Information =
= Beginning of Section =

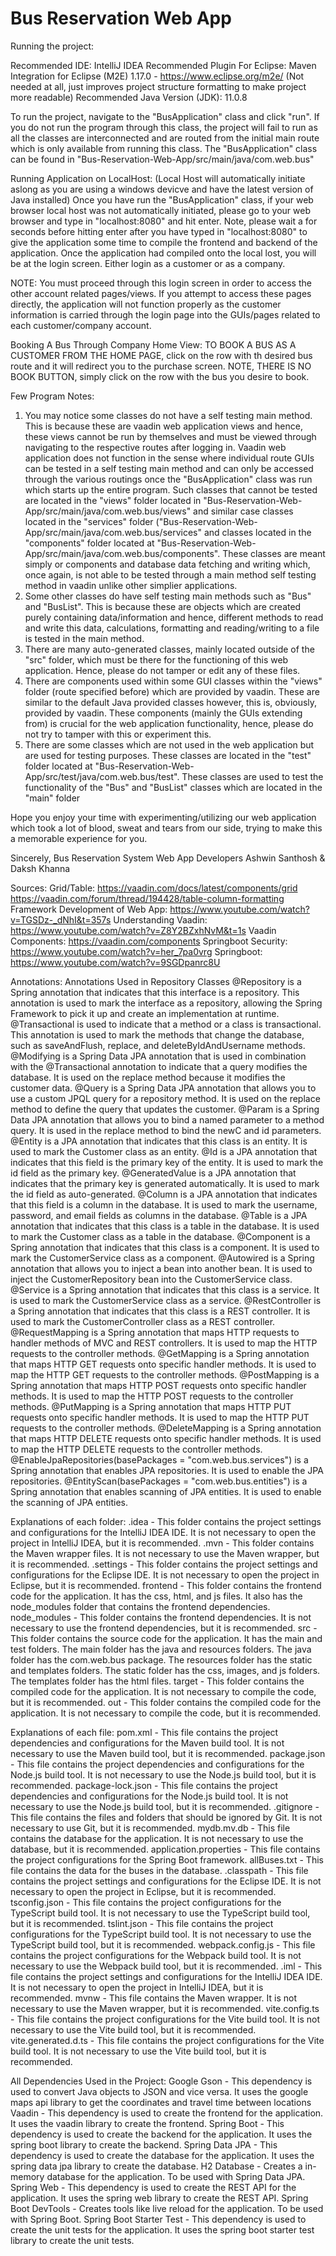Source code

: # Bus Reservation Web App

Running the project:

Recommended IDE: IntelliJ IDEA
Recommended Plugin For Eclipse: Maven Integration for Eclipse (M2E) 1.17.0 - https://www.eclipse.org/m2e/ (Not needed at all, just improves project structure formatting to make project more readable)
Recommended Java Version (JDK): 11.0.8


To run the project, navigate to the "BusApplication" class and click "run". If you do not run the program
through this class, the project will fail to run as all the classes are interconnected and are routed from the initial
main route which is only available from running this class. The "BusApplication" class can be found in
"Bus-Reservation-Web-App/src/main/java/com.web.bus"

Running Application on LocalHost:
(Local Host will automatically initiate aslong as you are using a windows devicve and have the latest version of Java installed)
Once you have run the "BusApplication" class, if your web browser local host was not automatically initiated,
please go to your web browser and type in "localhost:8080" and hit enter. Note, please wait a for seconds before
hitting enter after you have typed in "localhost:8080" to give the application some time to compile the frontend and
backend of the application. Once the application had compiled onto the local lost, you will be at the login screen. Either
login as a customer or as a company.

NOTE: You must proceed through this login screen in order to access the other account related pages/views. If you attempt to
access these pages directly, the application will not function properly as the customer information is carried through the login page
into the GUIs/pages related to each customer/company account.

Booking A Bus Through Company Home View:
TO BOOK A BUS AS A CUSTOMER FROM THE HOME PAGE, click on the row with th desired bus route and it will redirect you to the purchase
screen. NOTE, THERE IS NO BOOK BUTTON, simply click on the row with the bus you desire to book.

Few Program Notes:
1. You may notice some classes do not have a self testing main method. This is because these are vaadin web application views and hence, these
views cannot be run by themselves and must be viewed through navigating to the respective routes after logging in. Vaadin web application does
not function in the sense where individual route GUIs can be tested in a self testing main method and can only be accessed through the various routings
once the "BusApplication" class was run which starts up the entire program. Such classes that cannot be tested are located in the "views" folder located in
"Bus-Reservation-Web-App/src/main/java/com.web.bus/views" and similar case classes located in the "services" folder
("Bus-Reservation-Web-App/src/main/java/com.web.bus/services" and classes located in the "components" folder located at
"Bus-Reservation-Web-App/src/main/java/com.web.bus/components". These classes are meant simply or components and database data fetching and writing which, once again,
is not able to be tested through a main method self testing method in vaadin unlike other simplier applications.
2. Some other classes do have self testing main methods such as "Bus" and "BusList". This is because these are objects which are created purely containing data/information
and hence, different methods to read and write this data, calculations, formatting and reading/writing to a file is tested in the main method.
3. There are many auto-generated classes, mainly located outside of the "src" folder, which must be there for the functioning of this web application. Hence, please do not tamper
or edit any of these files.
4. There are components used within some GUI classes within the "views" folder (route specified before) which are provided by vaadin. These are similar to the default Java provided
classes however, this is, obviously, provided by vaadin. These components (mainly the GUIs extending from) is crucial for the web application functionality, hence, please do not try to tamper
with this or experiment this.
5. There are some classes which are not used in the web application but are used for testing purposes. These classes are located in the "test" folder located at
"Bus-Reservation-Web-App/src/test/java/com.web.bus/test". These classes are used to test the functionality of the "Bus" and "BusList" classes which are located in the "main" folder

Hope you enjoy your time with experimenting/utilizing our web application which took a lot of blood, sweat and tears from our side, trying to make this a
memorable experience for you.

Sincerely,
Bus Reservation System Web App Developers
Ashwin Santhosh & Daksh Khanna

Sources:
Grid/Table: https://vaadin.com/docs/latest/components/grid
            https://vaadin.com/forum/thread/194428/table-column-formatting
Framework Development of Web App: https://www.youtube.com/watch?v=TGSDz-_dNhI&t=357s
Understanding Vaadin: https://www.youtube.com/watch?v=Z8Y2BZxhNvM&t=1s
Vaadin Components: https://vaadin.com/components
Springboot Security: https://www.youtube.com/watch?v=her_7pa0vrg
Springboot: https://www.youtube.com/watch?v=9SGDpanrc8U


Annotations:
Annotations Used in Repository Classes
@Repository is a Spring annotation that indicates that this interface is a repository. This annotation is used to mark the interface as a repository, allowing the Spring Framework to pick it up and create an implementation at runtime.
@Transactional is used to indicate that a method or a class is transactional. This annotation is used to mark the methods that change the database, such as saveAndFlush, replace, and deleteByIdAndUsername methods.
@Modifying is a Spring Data JPA annotation that is used in combination with the @Transactional annotation to indicate that a query modifies the database. It is used on the replace method because it modifies the customer data.
@Query is a Spring Data JPA annotation that allows you to use a custom JPQL query for a repository method. It is used on the replace method to define the query that updates the customer.
@Param is a Spring Data JPA annotation that allows you to bind a named parameter to a method query. It is used in the replace method to bind the newC and id parameters.
@Entity is a JPA annotation that indicates that this class is an entity. It is used to mark the Customer class as an entity.
@Id is a JPA annotation that indicates that this field is the primary key of the entity. It is used to mark the id field as the primary key.
@GeneratedValue is a JPA annotation that indicates that the primary key is generated automatically. It is used to mark the id field as auto-generated.
@Column is a JPA annotation that indicates that this field is a column in the database. It is used to mark the username, password, and email fields as columns in the database.
@Table is a JPA annotation that indicates that this class is a table in the database. It is used to mark the Customer class as a table in the database.
@Component is a Spring annotation that indicates that this class is a component. It is used to mark the CustomerService class as a component.
@Autowired is a Spring annotation that allows you to inject a bean into another bean. It is used to inject the CustomerRepository bean into the CustomerService class.
@Service is a Spring annotation that indicates that this class is a service. It is used to mark the CustomerService class as a service.
@RestController is a Spring annotation that indicates that this class is a REST controller. It is used to mark the CustomerController class as a REST controller.
@RequestMapping is a Spring annotation that maps HTTP requests to handler methods of MVC and REST controllers. It is used to map the HTTP requests to the controller methods.
@GetMapping is a Spring annotation that maps HTTP GET requests onto specific handler methods. It is used to map the HTTP GET requests to the controller methods.
@PostMapping is a Spring annotation that maps HTTP POST requests onto specific handler methods. It is used to map the HTTP POST requests to the controller methods.
@PutMapping is a Spring annotation that maps HTTP PUT requests onto specific handler methods. It is used to map the HTTP PUT requests to the controller methods.
@DeleteMapping is a Spring annotation that maps HTTP DELETE requests onto specific handler methods. It is used to map the HTTP DELETE requests to the controller methods.
@EnableJpaRepositories(basePackages = "com.web.bus.services") is a Spring annotation that enables JPA repositories. It is used to enable the JPA repositories.
@EntityScan(basePackages = "com.web.bus.entities") is a Spring annotation that enables scanning of JPA entities. It is used to enable the scanning of JPA entities.

Explanations of each folder:
.idea - This folder contains the project settings and configurations for the IntelliJ IDEA IDE. It is not necessary to open the project in IntelliJ IDEA, but it is recommended.
.mvn - This folder contains the Maven wrapper files. It is not necessary to use the Maven wrapper, but it is recommended.
.settings - This folder contains the project settings and configurations for the Eclipse IDE. It is not necessary to open the project in Eclipse, but it is recommended.
frontend - This folder contains the frontend code for the application. It has the css, html, and js files. It also has the node_modules folder that contains the frontend dependencies.
node_modules - This folder contains the frontend dependencies. It is not necessary to use the frontend dependencies, but it is recommended.
src - This folder contains the source code for the application. It has the main and test folders. The main folder has the java and resources folders. The java folder has the com.web.bus package. The resources folder has the static and templates folders. The static folder has the css, images, and js folders. The templates folder has the html files.
target - This folder contains the compiled code for the application. It is not necessary to compile the code, but it is recommended.
out - This folder contains the compiled code for the application. It is not necessary to compile the code, but it is recommended.


Explanations of each file:
pom.xml - This file contains the project dependencies and configurations for the Maven build tool. It is not necessary to use the Maven build tool, but it is recommended.
package.json - This file contains the project dependencies and configurations for the Node.js build tool. It is not necessary to use the Node.js build tool, but it is recommended.
package-lock.json - This file contains the project dependencies and configurations for the Node.js build tool. It is not necessary to use the Node.js build tool, but it is recommended.
.gitignore - This file contains the files and folders that should be ignored by Git. It is not necessary to use Git, but it is recommended.
mydb.mv.db - This file contains the database for the application. It is not necessary to use the database, but it is recommended.
application.properties - This file contains the project configurations for the Spring Boot framework.
allBuses.txt - This file contains the data for the buses in the database.
.classpath - This file contains the project settings and configurations for the Eclipse IDE. It is not necessary to open the project in Eclipse, but it is recommended.
tsconfig.json - This file contains the project configurations for the TypeScript build tool. It is not necessary to use the TypeScript build tool, but it is recommended.
tslint.json - This file contains the project configurations for the TypeScript build tool. It is not necessary to use the TypeScript build tool, but it is recommended.
webpack.config.js - This file contains the project configurations for the Webpack build tool. It is not necessary to use the Webpack build tool, but it is recommended.
.iml - This file contains the project settings and configurations for the IntelliJ IDEA IDE. It is not necessary to open the project in IntelliJ IDEA, but it is recommended.
mvnw - This file contains the Maven wrapper. It is not necessary to use the Maven wrapper, but it is recommended.
vite.config.ts - This file contains the project configurations for the Vite build tool. It is not necessary to use the Vite build tool, but it is recommended.
vite.generated.d.ts - This file contains the project configurations for the Vite build tool. It is not necessary to use the Vite build tool, but it is recommended.

All Dependencies Used in the Project:
Google Gson - This dependency is used to convert Java objects to JSON and vice versa. It uses the google maps api library to get the coordinates and travel time between locations
Vaadin - This dependency is used to create the frontend for the application. It uses the vaadin library to create the frontend.
Spring Boot - This dependency is used to create the backend for the application. It uses the spring boot library to create the backend.
Spring Data JPA - This dependency is used to create the database for the application. It uses the spring data jpa library to create the database.
H2 Database - Creates a in-memory database for the application. To be used with Spring Data JPA.
Spring Web - This dependency is used to create the REST API for the application. It uses the spring web library to create the REST API.
Spring Boot DevTools - Creates tools like live reload for the application. To be used with Spring Boot.
Spring Boot Starter Test - This dependency is used to create the unit tests for the application. It uses the spring boot starter test library to create the unit tests.
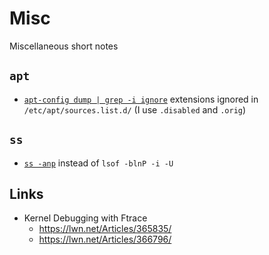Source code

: # Misc

Miscellaneous short notes

## `apt`

- [`apt-config dump | grep -i ignore`](https://superuser.com/a/1493796/72223)
  extensions ignored in `/etc/apt/sources.list.d/` (I use `.disabled` and `.orig`)

## `ss`

- [`ss -anp`](https://unix.stackexchange.com/questions/235979/how-do-i-find-out-more-about-socket-files-in-proc-fd/236013#comment1143685_236013) instead of `lsof -blnP -i -U`

## Links

- Kernel Debugging with Ftrace
  - ​https://lwn.net/Articles/365835/
  - https://lwn.net/Articles/366796/ 
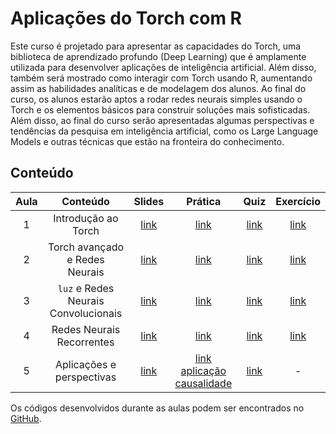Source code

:
# Aplicações do Torch com R

Este curso é projetado para apresentar as capacidades do Torch, uma biblioteca de aprendizado profundo (Deep Learning) que é amplamente utilizada para desenvolver aplicações de inteligência artificial. Além disso, também será mostrado como interagir com Torch usando R, aumentando assim as habilidades analíticas e de modelagem dos alunos. Ao final do curso, os alunos estarão aptos a rodar redes neurais simples usando o Torch e os elementos básicos para construir soluções mais sofisticadas. Além disso, ao final do curso serão apresentadas algumas perspectivas e tendências da pesquisa em inteligência artificial, como os Large Language Models e outras técnicas que estão na fronteira do conhecimento.

## Conteúdo

<!-- tabela markdown com 6 colunas: aula, conteúdo, link do slide (pasta slides), link da pratica (pasta praticas), link do quiz (colocar um link de formulário google genérico) e exercício -->

| Aula | Conteúdo | Slides | Prática | Quiz | Exercício |
|:----:|:--------:|:------:|:-------:|:----:|:---------:|
| 1 | Introdução ao Torch | [link](slides/01-introducao.html) | [link](praticas/01-torch.R) | [link](https://forms.gle/2UHbjVJ86k8cYRvX9) | [link](exercicios/01-torch.R) |
| 2 | Torch avançado e Redes Neurais | [link](slides/02-autograd.html) | [link](praticas/02-avancado.R) | [link](https://forms.gle/VEZ6gpfFQmNtLv2r8) | [link](exercicios/02-avancado.R) |
| 3 | `luz` e Redes Neurais Convolucionais | [link](slides/03-conv.html) | [link](praticas/03-luz.r) | [link](https://forms.gle/LHegdqTZYffeCH5KA) | [link](exercicios/03-luz.R) |
| 4 | Redes Neurais Recorrentes | [link](slides/04-seq.html) | [link](praticas/04-seq.r) | [link](https://forms.gle/dDueBo7DHygmRQPb6) | [link](exercicios/04-seq.R) |
| 5 | Aplicações e perspectivas | [link](slides/causality.html) | [link](praticas/05-misc.R) [aplicação causalidade](praticas/05-aplicacao.R) | [link](https://forms.gle/iH6TzTjcRN8N6S3y5) | - |


Os códigos desenvolvidos durante as aulas podem ser encontrados no [GitHub](https://github.com/jtrecenti/2025-verao-torch/tree/main/praticas).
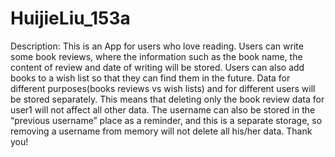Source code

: # HuijieLiu_153a

Description:
This is an App for users who love reading. Users can write some book reviews, where the information such as the book name, the content of review and date of writing will be stored. Users can also add books to a wish list so that they can find them in the future. Data for different purposes(books reviews vs wish lists) and for different users will be stored separately. This means that deleting only the book review data for user1 will not affect all other data. The username can also be stored in the “previous username” place as a reminder, and this is a separate storage, so removing a username from memory will not delete all his/her data. Thank you!
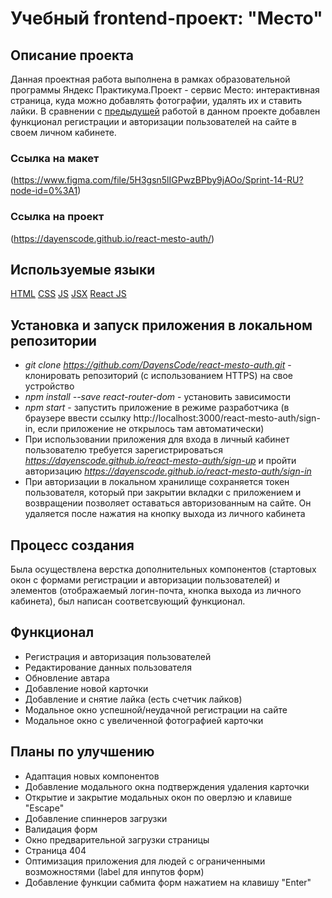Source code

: # Учебный frontend-проект: "Место"

## Описание проекта

Данная проектная работа выполнена в рамках образовательной программы Яндекс Практикума.Проект - сервис Место: интерактивная страница, куда можно добавлять фотографии, удалять их и ставить лайки. В сравнении с [предыдущей](https://github.com/DayensCode/mesto-react) работой в данном проекте добавлен функционал регистрации и авторизации пользователей на сайте в своем личном кабинете.
### Ссылка на макет
(https://www.figma.com/file/5H3gsn5lIGPwzBPby9jAOo/Sprint-14-RU?node-id=0%3A1)
### Ссылка на проект
(https://dayenscode.github.io/react-mesto-auth/)

## Используемые языки

[HTML](https://ru.wikipedia.org/wiki/HTML)
[CSS](https://ru.wikipedia.org/wiki/CSS)
[JS](https://ru.wikipedia.org/wiki/JavaScript)
[JSX](https://en.wikipedia.org/wiki/JSX_(JavaScript))
[React JS](https://ru.wikipedia.org/wiki/React)

## Установка и запуск приложения в локальном репозитории

- _git clone https://github.com/DayensCode/react-mesto-auth.git_ - клонировать репозиторий (с использованием HTTPS) на свое устройство
- _npm install --save react-router-dom_ - установить зависимости
- _npm start_ - запустить приложение в режиме разработчика (в браузере ввести ссылку http://localhost:3000/react-mesto-auth/sign-in, если приложение не открылось там автоматически)
- При использовании приложения для входа в личный кабинет пользователю требуется зарегистрироваться _https://dayenscode.github.io/react-mesto-auth/sign-up_  и пройти авторизацию _https://dayenscode.github.io/react-mesto-auth/sign-in_
- При авторизации в локальном хранилище сохраняется токен пользователя, который при закрытии вкладки с приложением и возвращении позволяет оставаться авторизованным на сайте. Он удаляется после нажатия на кнопку выхода из личного кабинета

## Процесс создания
Была осуществлена верстка дополнительных компонентов (стартовых окон с формами регистрации и авторизации пользователей) и элементов (отображаемый логин-почта, кнопка выхода из личного кабинета), был написан соответсвующий функционал.

## Функционал
- Регистрация и авторизация пользователей
- Редактирование данных пользователя
- Обновление автара
- Добавление новой карточки
- Добавление и снятие лайка (есть счетчик лайков)
- Модальное окно успешной/неудачной регистрации на сайте
- Модальное окно с увеличенной фотографией карточки

## Планы по улучшению
- Адаптация новых компонентов
- Добавление модального окна подтверждения удаления карточки
- Открытие и закрытие модальных окон по оверлэю и клавише "Escape"
- Добавление спиннеров загрузки
- Валидация форм
- Окно предварительной загрузки страницы
- Страница 404
- Оптимизация приложения для людей с ограниченными возможностями (label для инпутов форм)
- Добавление функции сабмита форм нажатием на клавишу "Enter"
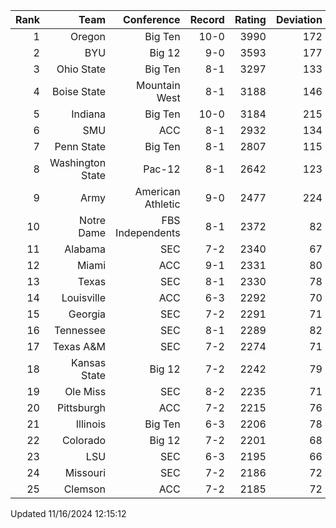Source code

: | Rank  | Team                 | Conference           | Record   | Rating | Deviation |
| ---:  | ---:                 | ---:                 | ---:     | ---:   | ---:      |
| 1     | Oregon               | Big Ten              | 10-0     | 3990   | 172       |
| 2     | BYU                  | Big 12               | 9-0      | 3593   | 177       |
| 3     | Ohio State           | Big Ten              | 8-1      | 3297   | 133       |
| 4     | Boise State          | Mountain West        | 8-1      | 3188   | 146       |
| 5     | Indiana              | Big Ten              | 10-0     | 3184   | 215       |
| 6     | SMU                  | ACC                  | 8-1      | 2932   | 134       |
| 7     | Penn State           | Big Ten              | 8-1      | 2807   | 115       |
| 8     | Washington State     | Pac-12               | 8-1      | 2642   | 123       |
| 9     | Army                 | American Athletic    | 9-0      | 2477   | 224       |
| 10    | Notre Dame           | FBS Independents     | 8-1      | 2372   | 82        |
| 11    | Alabama              | SEC                  | 7-2      | 2340   | 67        |
| 12    | Miami                | ACC                  | 9-1      | 2331   | 80        |
| 13    | Texas                | SEC                  | 8-1      | 2330   | 78        |
| 14    | Louisville           | ACC                  | 6-3      | 2292   | 70        |
| 15    | Georgia              | SEC                  | 7-2      | 2291   | 71        |
| 16    | Tennessee            | SEC                  | 8-1      | 2289   | 82        |
| 17    | Texas A&M            | SEC                  | 7-2      | 2274   | 71        |
| 18    | Kansas State         | Big 12               | 7-2      | 2242   | 79        |
| 19    | Ole Miss             | SEC                  | 8-2      | 2235   | 71        |
| 20    | Pittsburgh           | ACC                  | 7-2      | 2215   | 76        |
| 21    | Illinois             | Big Ten              | 6-3      | 2206   | 78        |
| 22    | Colorado             | Big 12               | 7-2      | 2201   | 68        |
| 23    | LSU                  | SEC                  | 6-3      | 2195   | 66        |
| 24    | Missouri             | SEC                  | 7-2      | 2186   | 72        |
| 25    | Clemson              | ACC                  | 7-2      | 2185   | 72        |

Updated 11/16/2024 12:15:12
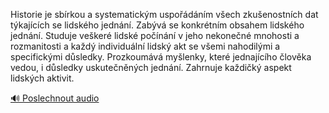 
Historie je sbírkou a systematickým uspořádáním všech zkušenostních dat týkajících se lidského jednání. Zabývá se konkrétním obsahem lidského jednání. Studuje veškeré lidské počínání v jeho nekonečné mnohosti a rozmanitosti a každý individuální lidský akt se všemi nahodilými a specifickými důsledky. Prozkoumává myšlenky, které jednajícího člověka vedou, i důsledky uskutečněných jednání. Zahrnuje každičký aspekt lidských aktivit.

[🔊 Poslechnout audio](/data/7-paragraphs/audio/chapter_12/para_004-Historie-je-sbrkou-a-systematickm-uspodnm-v.mp3)
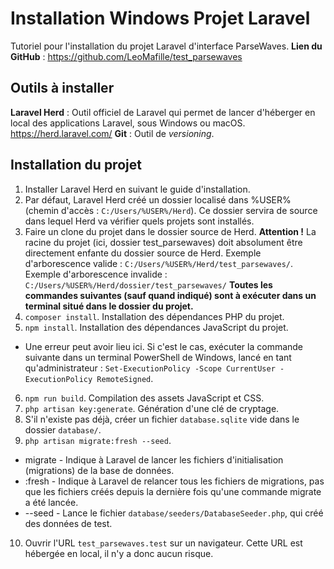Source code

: # Installation Windows Projet Laravel
Tutoriel pour l'installation du projet Laravel d'interface ParseWaves.
**Lien du GitHub** : https://github.com/LeoMafille/test_parsewaves
## Outils à installer
**Laravel Herd** : Outil officiel de Laravel qui permet de lancer d'héberger en local des applications Laravel, sous Windows ou macOS.
https://herd.laravel.com/
**Git** : Outil de *versioning*.
## Installation du projet
1. Installer Laravel Herd en suivant le guide d'installation.
2. Par défaut, Laravel Herd créé un dossier localisé dans %USER% (chemin d'accès : `C:/Users/%USER%/Herd`). Ce dossier servira de source dans lequel Herd va vérifier quels projets sont installés.
3. Faire un clone du projet dans le dossier source de Herd. **Attention !** La racine du projet (ici, dossier test_parsewaves) doit absolument être directement enfante du dossier source de Herd. 
Exemple d'arborescence valide : `C:/Users/%USER%/Herd/test_parsewaves/`.
Exemple d'arborescence invalide : `C:/Users/%USER%/Herd/dossier/test_parsewaves/`
**Toutes les commandes suivantes (sauf quand indiqué) sont à exécuter dans un terminal situé dans le dossier du projet.**
4. `composer install`. Installation des dépendances PHP du projet.
5. `npm install`. Installation des dépendances JavaScript du projet.
- Une erreur peut avoir lieu ici. Si c'est le cas, exécuter la commande suivante dans un terminal PowerShell de Windows, lancé en tant qu'administrateur : `Set-ExecutionPolicy -Scope CurrentUser -ExecutionPolicy RemoteSigned`.
6. `npm run build`. Compilation des assets JavaScript et CSS.
7. `php artisan key:generate`. Génération d'une clé de cryptage. 
8. S'il n'existe pas déjà, créer un fichier `database.sqlite` vide dans le dossier `database/`.
9. `php artisan migrate:fresh --seed`. 
- migrate - Indique à Laravel de lancer les fichiers d'initialisation (migrations) de la base de données.
- :fresh - Indique à Laravel de relancer tous les fichiers de migrations, pas que les fichiers créés depuis la dernière fois qu'une commande migrate a été lancée.
- --seed - Lance le fichier `database/seeders/DatabaseSeeder.php`, qui créé des données de test.
10. Ouvrir l'URL `test_parsewaves.test` sur un navigateur. Cette URL est hébergée en local, il n'y a donc aucun risque.
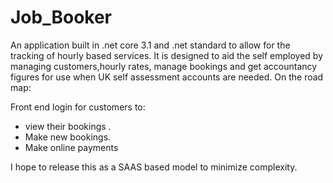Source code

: # Job_Booker
An application built in .net core 3.1 and .net standard to allow for the tracking of hourly based services. It is designed to aid the self employed by managing customers,hourly rates, manage bookings and get accountancy figures for use when UK self assessment accounts are needed. On the road map:

Front end login for customers to:
  - view their bookings .
  - Make new bookings.
  - Make online payments
  
  
I hope to release this as a SAAS based model to minimize complexity.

= End of Section =

Work required =
All that is wanted is a faithful reproduction of the line above with "- _git clone", the line with "## Процесс создания", and every line in between.

Answer box =
- _git clone https://github.com/DayensCode/react-mesto-auth.git_ - клонировать репозиторий (с использованием HTTPS) на свое устройство
- _npm install --save react-router-dom_ - установить зависимости
- _npm start_ - запустить приложение в режиме разработчика (в браузере ввести ссылку http://localhost:3000/react-mesto-auth/sign-in, если приложение не открылось там автоматически)
- При использовании приложения для входа в личный кабинет пользователю требуется зарегистрироваться _https://dayenscode.github.io/react-mesto-auth/sign-up_  и пройти авторизацию _https://dayenscode.github.io/react-mesto-auth/sign-in_
- При авторизации в локальном хранилище сохраняется токен пользователя, который при закрытии вкладки с приложением и возвращении позволяет оставаться авторизованным на сайте. Он удаляется после нажатия на кнопку выхода из личного кабинета

## Процесс создания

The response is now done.